Lucas 22 vss. 31—34. En de Heere zeide: Simon, Siraon, zie, de satan heeft ulieden zeer begeerd om te ziften als de tarwe; maar Ik heb voor u gebeden, dat uw geloof niet ophoude; en gij, als gij eens zult bekeerd zijn, zoo versterk uwe broeders. En hij zeide tot Hem: Heere, ik ben bereid met u ook in de gevangenis en in den dood te gaan. Maar Hij zeide: Ik zeg u, Petrus, de haan zal heden niet kraaien eer gij driemaal zult verloochend hebben dat gij Mij kent.

Zoo isdan de duivel niet alleen de tegenstander van Jezus maar ook Zijn knecht. Hij doet een aanval op Zijn rijk doch om een geduchte nederlaag te lijden. Satan wordt opgevorderd in het groote rechtsgeding des hemels en moet zijn taak vervullen zijns ondanks tot glorie Gods, tegelijk door duivelsche begeerte gedreven om te verderven en te verstoren. De vraag van het eigendomsrecht is hier aan de orde; het eigendomsrecht op de Kerk. Jezus zegt: de Kerk is van Mij. Het zijn Mijne schapen. Satan zegt: het zijn mijne vaten! Ik vorder ze op en eisch ze te terug.

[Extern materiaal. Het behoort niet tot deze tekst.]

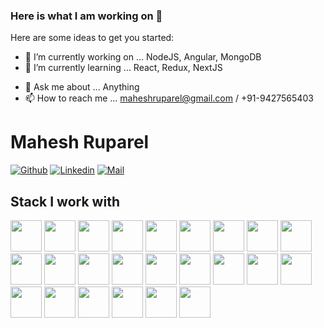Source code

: ### Here is what I am working on 👋

<!--
**maheshruparel/maheshruparel** is a ✨ _special_ ✨ repository because its `README.md` (this file) appears on your GitHub profile.
-->

Here are some ideas to get you started:

- 🔭 I’m currently working on ... NodeJS, Angular, MongoDB
- 🌱 I’m currently learning ... React, Redux, NextJS
<!--
- 👯 I’m looking to collaborate on ... React
-->
<!--
- 🤔 I’m looking for help with ... TypeScript 
-->
- 💬 Ask me about ... Anything
- 📫 How to reach me ... maheshruparel@gmail.com / +91-9427565403
<!--
- 😄 Pronouns: ... He/His
-->
<!--
- ⚡ Fun fact: ... I am half finish..!
-->

# Mahesh Ruparel

[![Github](https://img.shields.io/github/followers/maheshruparel?label=Follow&style=social)](https://github.com/maheshruparel)
[![Linkedin](https://img.shields.io/badge/-Mahesh%20Ruparel-blue?style=flat-square&logo=linkedin&logoColor=white&link=https://www.linkedin.com/in/maheshruparel/)](https://www.linkedin.com/in/maheshruparel)
[![Mail](https://img.shields.io/badge/-maheshruparel@gmail.com-gray?style=flat-square&logo=gmail&logoColor=red&link=)](mailto:maheshruparel@gmail.com)

<!-- [![GithubViews](https://api.freemotion-llc.com/api/github/v1/profile-views?username=maheshruparel)](https://github.com/maheshruparel) -->

## Stack I work with
<code><img height="50" src="https://www.vectorlogo.zone/logos/nodejs/nodejs-horizontal.svg"></code>
<code><img height="50" src="https://www.vectorlogo.zone/logos/angular/angular-ar21.svg"></code>
<code><img height="50" src="https://www.vectorlogo.zone/logos/reactjs/reactjs-ar21.svg"></code>
<code><img height="50" src="https://www.vectorlogo.zone/logos/mongodb/mongodb-ar21.svg"></code>
<code><img height="50" src="https://www.vectorlogo.zone/logos/php/php-horizontal.svg"></code>
<code><img height="50" src="https://www.vectorlogo.zone/logos/laravel/laravel-ar21.svg"></code>
<code><img height="50" src="https://www.vectorlogo.zone/logos/python/python-ar21.svg"></code>
<code><img height="50" src="https://www.vectorlogo.zone/logos/mysql/mysql-horizontal.svg"></code>
<code><img height="50" src="https://www.vectorlogo.zone/logos/github/github-ar21.svg"></code>
<code><img height="50" src="https://www.vectorlogo.zone/logos/bitbucket/bitbucket-ar21.svg"></code>
<code><img height="50" src="https://www.vectorlogo.zone/logos/gitlab/gitlab-ar21.svg"></code>
<code><img height="50" src="https://www.vectorlogo.zone/logos/atlassian_jira/atlassian_jira-ar21.svg"></code>
<code><img height="50" src="https://www.vectorlogo.zone/logos/getpostman/getpostman-ar21.svg"></code>
<code><img height="50" src="https://www.vectorlogo.zone/logos/git-scm/git-scm-ar21.svg"></code>
<code><img height="50" src="https://www.vectorlogo.zone/logos/apache/apache-official.svg"></code>
<code><img height="50" src="https://www.vectorlogo.zone/logos/linux/linux-ar21.svg"></code>
<code><img height="50" src="https://www.vectorlogo.zone/logos/ubuntu/ubuntu-ar21.svg"></code>
<code><img height="50" src="https://www.vectorlogo.zone/logos/centos/centos-ar21.svg"></code>
<code><img height="50" src="https://www.vectorlogo.zone/logos/gnu_bash/gnu_bash-ar21.svg"></code>
<code><img height="50" src="https://www.vectorlogo.zone/logos/jquery/jquery-horizontal.svg"></code>
<code><img height="50" src="https://www.vectorlogo.zone/logos/getbootstrap/getbootstrap-ar21.svg"></code>
<code><img height="50" src="https://www.vectorlogo.zone/logos/visualstudio_code/visualstudio_code-ar21.svg"></code>
<code><img height="50" src="https://www.vectorlogo.zone/logos/trello/trello-ar21.svg"></code>
<code><img height="50" src="https://www.vectorlogo.zone/logos/asana/asana-ar21.svg"></code>


<!--

https://www.vectorlogo.zone/logos/angular/angular-ar21.svg
[![Github](https://img.shields.io/github/followers/maheshruparel?label=Follow&style=social)](https://github.com/maheshruparel)
[![GithubViews](https://api.freemotion-llc.com/api/github/v1/profile-views?username=maheshruparel)](https://github.com/maheshruparel)
[![Linkedin](https://img.shields.io/badge/-Alexey%20Khachatryan-blue?style=flat-square&logo=linkedin&logoColor=white&link=https://www.linkedin.com/in/alexey-khachatryan-8707b7a5/)](https://www.linkedin.com/in/alexey-khachatryan-8707b7a5/)
[![Mail](https://img.shields.io/badge/-info@khachatryan.org-gray?style=flat-square&logo=gmail&logoColor=red&link=)](mailto:info@khachatryan.org)

## About me 
I'm a software development engineer. I like to work with Laravel, NodeJS and Python. I love Linux Kernel based OSs such as Ubuntu and CentOS.
I'm open-source development enthusiast.
## Stack I work with

<code><img height="50" src="https://www.vectorlogo.zone/logos/python/python-ar21.svg"></code>
<code><img height="50" src="https://www.vectorlogo.zone/logos/djangoproject/djangoproject-ar21.svg"></code>
<code><img height="50" src="https://www.vectorlogo.zone/logos/pocoo_flask/pocoo_flask-ar21.svg"></code>
<code><img height="50" src="https://www.vectorlogo.zone/logos/qtio/qtio-ar21.svg"></code>
<code><img height="50" src="https://www.vectorlogo.zone/logos/php/php-horizontal.svg"></code>
<code><img height="50" src="https://www.vectorlogo.zone/logos/laravel/laravel-ar21.svg"></code>
<code><img height="50" src="https://www.vectorlogo.zone/logos/nodejs/nodejs-horizontal.svg"></code>
<code><img height="50" src="https://www.vectorlogo.zone/logos/socketio/socketio-ar21.svg"></code>
<code><img height="50" src="https://www.vectorlogo.zone/logos/elastic/elastic-ar21.svg"></code>
<code><img height="50" src="https://www.vectorlogo.zone/logos/redis/redis-ar21.svg"></code>
<code><img height="50" src="https://www.vectorlogo.zone/logos/postgresql/postgresql-horizontal.svg"></code>
<code><img height="50" src="https://www.vectorlogo.zone/logos/mysql/mysql-horizontal.svg"></code>
<code><img height="50" src="https://www.vectorlogo.zone/logos/sqlite/sqlite-ar21.svg"></code>
<code><img height="50" src="https://www.vectorlogo.zone/logos/github/github-ar21.svg"></code>
<code><img height="50" src="https://www.vectorlogo.zone/logos/bitbucket/bitbucket-ar21.svg"></code>
<code><img height="50" src="https://www.vectorlogo.zone/logos/atlassian_jira/atlassian_jira-ar21.svg"></code>
<code><img height="50" src="https://www.vectorlogo.zone/logos/getpostman/getpostman-ar21.svg"></code>
<code><img height="50" src="https://www.vectorlogo.zone/logos/git-scm/git-scm-ar21.svg"></code>
<code><img height="50" src="https://www.vectorlogo.zone/logos/apache/apache-official.svg"></code>
<code><img height="50" src="https://www.vectorlogo.zone/logos/centos/centos-ar21.svg"></code>
<code><img height="50" src="https://www.vectorlogo.zone/logos/linux/linux-ar21.svg"></code>
<code><img height="50" src="https://www.vectorlogo.zone/logos/ubuntu/ubuntu-ar21.svg"></code>
<code><img height="50" src="https://www.vectorlogo.zone/logos/raspberrypi/raspberrypi-ar21.svg"></code>
<code><img height="50" src="https://www.vectorlogo.zone/logos/gnu_bash/gnu_bash-ar21.svg"></code>


### Interesting stats

![Alexey's stats](https://github-readme-stats.vercel.app/api?username=alkhachatryan&show_icons=true)




-->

Welnu, hij mag ziften, hen ziften als de tarwe. Meer wordt hem niet toegestaan.
Op welken tijd begeerde satan dit? Het werkwoord wijst ons op een bepaald tijdstip. Het gaat hier om het ziften in dezen nacht, terwijl Gods onweer door de wereld trekt. Want het is waar, dat hij altijd begeert te ziften, doch in onzen text wordt toch zeer bepaald het ziften in dezen nacht bedoeld. Een geweldige zifting; een crisis-zifting. Het doet ons denken aan hetgeen wij van Job lezen. Satan verschijnt in de vergadering Godes en zegt, niet zonder spot: is het om niet, dat Job God vreest? Dan doet hij een voorstel: laat mij Job aanvallen en verzoeken terwijl hem alles ontvalt aan have en goed, ja, aan kinderen en ieder zich tegen hem keert! Satan moet zijn leven verschoonen, verder mag hij zijn gang gaan. Hoe bang wordt het dan Job en wat komt er van zijn vroomheid en vreeze Gods terecht! Hij misdraagt zich tot vervloeking van zijn geboortedag toe; hij beschuldigt God van onrecht... en dan ziet hij dien één uit duizend niet!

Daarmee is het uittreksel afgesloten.